*Task requirements*
Between the line containing "npm: v6.4.1+" and the line containing "This project is" lies a run of lines; give that run again exactly, with both of those lines, and nothing else from the entries below.

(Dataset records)
━━━
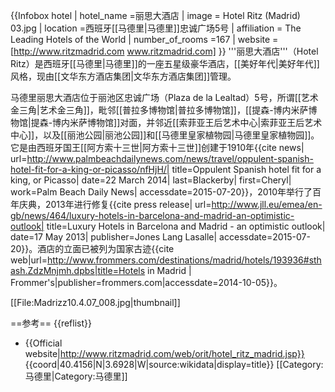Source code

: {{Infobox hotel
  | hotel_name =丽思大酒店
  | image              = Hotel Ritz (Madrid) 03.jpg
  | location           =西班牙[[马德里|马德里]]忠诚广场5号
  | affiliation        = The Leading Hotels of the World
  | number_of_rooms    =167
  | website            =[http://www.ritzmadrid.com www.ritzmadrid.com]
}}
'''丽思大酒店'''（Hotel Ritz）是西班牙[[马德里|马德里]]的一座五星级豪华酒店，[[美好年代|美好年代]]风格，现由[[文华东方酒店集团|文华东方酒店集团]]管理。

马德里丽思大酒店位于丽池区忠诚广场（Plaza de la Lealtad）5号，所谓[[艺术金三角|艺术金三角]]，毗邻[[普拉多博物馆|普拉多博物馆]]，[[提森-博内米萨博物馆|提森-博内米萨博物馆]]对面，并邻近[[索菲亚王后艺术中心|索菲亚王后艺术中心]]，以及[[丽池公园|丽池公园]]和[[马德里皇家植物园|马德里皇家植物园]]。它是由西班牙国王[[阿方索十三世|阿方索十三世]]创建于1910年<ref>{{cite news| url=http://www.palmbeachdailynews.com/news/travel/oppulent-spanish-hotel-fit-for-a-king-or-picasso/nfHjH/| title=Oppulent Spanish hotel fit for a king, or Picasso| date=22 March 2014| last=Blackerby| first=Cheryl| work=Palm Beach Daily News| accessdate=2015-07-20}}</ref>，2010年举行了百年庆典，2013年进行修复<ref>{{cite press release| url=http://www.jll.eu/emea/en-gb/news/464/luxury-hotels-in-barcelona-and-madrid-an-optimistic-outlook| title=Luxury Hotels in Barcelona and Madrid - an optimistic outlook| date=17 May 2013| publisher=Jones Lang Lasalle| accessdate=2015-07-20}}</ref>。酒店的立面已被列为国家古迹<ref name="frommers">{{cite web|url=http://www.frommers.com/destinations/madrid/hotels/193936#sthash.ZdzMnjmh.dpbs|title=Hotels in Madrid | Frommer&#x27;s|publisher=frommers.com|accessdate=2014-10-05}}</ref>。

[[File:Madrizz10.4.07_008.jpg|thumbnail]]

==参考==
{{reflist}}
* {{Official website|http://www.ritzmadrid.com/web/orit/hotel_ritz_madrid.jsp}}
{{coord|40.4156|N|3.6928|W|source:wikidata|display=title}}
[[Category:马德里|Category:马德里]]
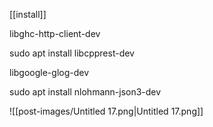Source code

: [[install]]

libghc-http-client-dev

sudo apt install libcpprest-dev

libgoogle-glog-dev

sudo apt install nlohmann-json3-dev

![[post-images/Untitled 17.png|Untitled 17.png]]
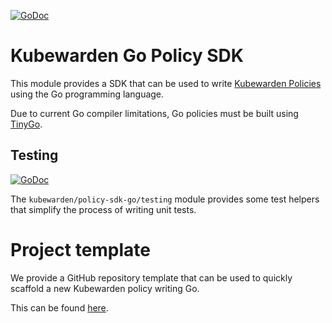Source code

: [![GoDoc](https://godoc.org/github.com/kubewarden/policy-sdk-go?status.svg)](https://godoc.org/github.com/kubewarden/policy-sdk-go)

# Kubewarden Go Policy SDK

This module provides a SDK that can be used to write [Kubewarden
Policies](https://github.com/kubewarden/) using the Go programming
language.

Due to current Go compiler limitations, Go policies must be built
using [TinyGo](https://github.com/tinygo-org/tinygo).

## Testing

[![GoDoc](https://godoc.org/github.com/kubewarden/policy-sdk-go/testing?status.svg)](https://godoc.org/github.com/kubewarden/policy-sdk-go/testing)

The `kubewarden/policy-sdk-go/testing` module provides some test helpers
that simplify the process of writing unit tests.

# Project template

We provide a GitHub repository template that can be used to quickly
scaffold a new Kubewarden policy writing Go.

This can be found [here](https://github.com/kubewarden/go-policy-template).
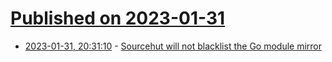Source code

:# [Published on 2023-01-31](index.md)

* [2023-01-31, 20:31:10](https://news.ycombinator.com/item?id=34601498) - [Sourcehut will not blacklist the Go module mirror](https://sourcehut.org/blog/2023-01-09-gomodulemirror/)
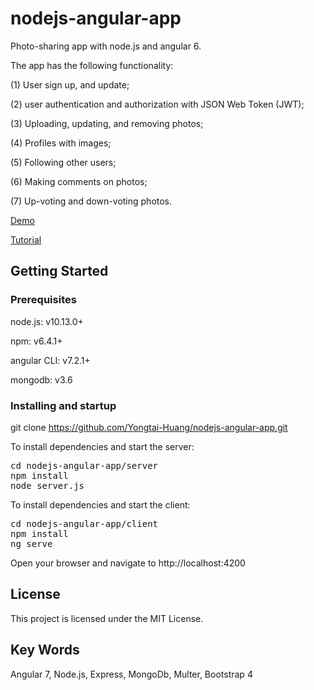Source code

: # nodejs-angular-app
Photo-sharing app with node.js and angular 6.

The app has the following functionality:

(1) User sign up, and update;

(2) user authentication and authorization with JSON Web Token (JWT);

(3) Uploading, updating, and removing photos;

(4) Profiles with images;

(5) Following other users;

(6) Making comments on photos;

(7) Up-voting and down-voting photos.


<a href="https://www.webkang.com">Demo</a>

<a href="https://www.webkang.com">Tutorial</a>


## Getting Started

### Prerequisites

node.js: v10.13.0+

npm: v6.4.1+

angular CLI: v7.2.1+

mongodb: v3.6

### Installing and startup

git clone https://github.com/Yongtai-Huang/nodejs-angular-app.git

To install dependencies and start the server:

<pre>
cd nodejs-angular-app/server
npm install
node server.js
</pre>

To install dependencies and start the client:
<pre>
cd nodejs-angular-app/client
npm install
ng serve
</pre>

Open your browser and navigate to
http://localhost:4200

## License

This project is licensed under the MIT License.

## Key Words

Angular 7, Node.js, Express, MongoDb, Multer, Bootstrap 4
━━━
*Answer section*
npm: v6.4.1+

angular CLI: v7.2.1+

mongodb: v3.6

### Installing and startup

git clone https://github.com/Yongtai-Huang/nodejs-angular-app.git

To install dependencies and start the server:

<pre>
cd nodejs-angular-app/server
npm install
node server.js
</pre>

To install dependencies and start the client:
<pre>
cd nodejs-angular-app/client
npm install
ng serve
</pre>

Open your browser and navigate to
http://localhost:4200

## License

This project is licensed under the MIT License.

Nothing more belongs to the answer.